Source texts of formatted documents:
┌────────

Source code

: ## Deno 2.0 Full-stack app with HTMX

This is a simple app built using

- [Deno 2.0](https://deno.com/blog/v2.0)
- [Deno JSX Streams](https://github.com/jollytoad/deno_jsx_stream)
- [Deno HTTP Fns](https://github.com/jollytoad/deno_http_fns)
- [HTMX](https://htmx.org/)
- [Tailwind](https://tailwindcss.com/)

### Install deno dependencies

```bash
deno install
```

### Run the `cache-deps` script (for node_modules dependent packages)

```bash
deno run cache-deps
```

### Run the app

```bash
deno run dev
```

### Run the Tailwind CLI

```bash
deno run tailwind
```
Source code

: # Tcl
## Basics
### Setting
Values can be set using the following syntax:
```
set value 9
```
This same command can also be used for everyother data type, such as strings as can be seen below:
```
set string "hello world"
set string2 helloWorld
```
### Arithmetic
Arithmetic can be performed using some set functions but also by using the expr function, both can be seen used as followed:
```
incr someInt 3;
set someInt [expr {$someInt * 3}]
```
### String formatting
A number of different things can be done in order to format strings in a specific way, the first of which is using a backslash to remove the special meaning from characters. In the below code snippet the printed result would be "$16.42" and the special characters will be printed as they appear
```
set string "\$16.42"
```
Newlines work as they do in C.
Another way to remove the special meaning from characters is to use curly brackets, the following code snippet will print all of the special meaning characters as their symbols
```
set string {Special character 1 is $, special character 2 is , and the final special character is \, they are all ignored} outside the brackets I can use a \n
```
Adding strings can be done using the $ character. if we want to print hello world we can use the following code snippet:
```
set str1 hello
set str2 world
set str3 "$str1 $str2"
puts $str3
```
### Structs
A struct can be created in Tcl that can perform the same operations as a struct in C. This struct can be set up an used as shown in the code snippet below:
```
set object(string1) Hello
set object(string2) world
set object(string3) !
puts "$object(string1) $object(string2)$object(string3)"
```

└────────

* What to do *
Search the records for the word "https", then list every line that has it.

* Output for this task *
- [Deno 2.0](https://deno.com/blog/v2.0)
- [Deno JSX Streams](https://github.com/jollytoad/deno_jsx_stream)
- [Deno HTTP Fns](https://github.com/jollytoad/deno_http_fns)
- [HTMX](https://htmx.org/)
- [Tailwind](https://tailwindcss.com/)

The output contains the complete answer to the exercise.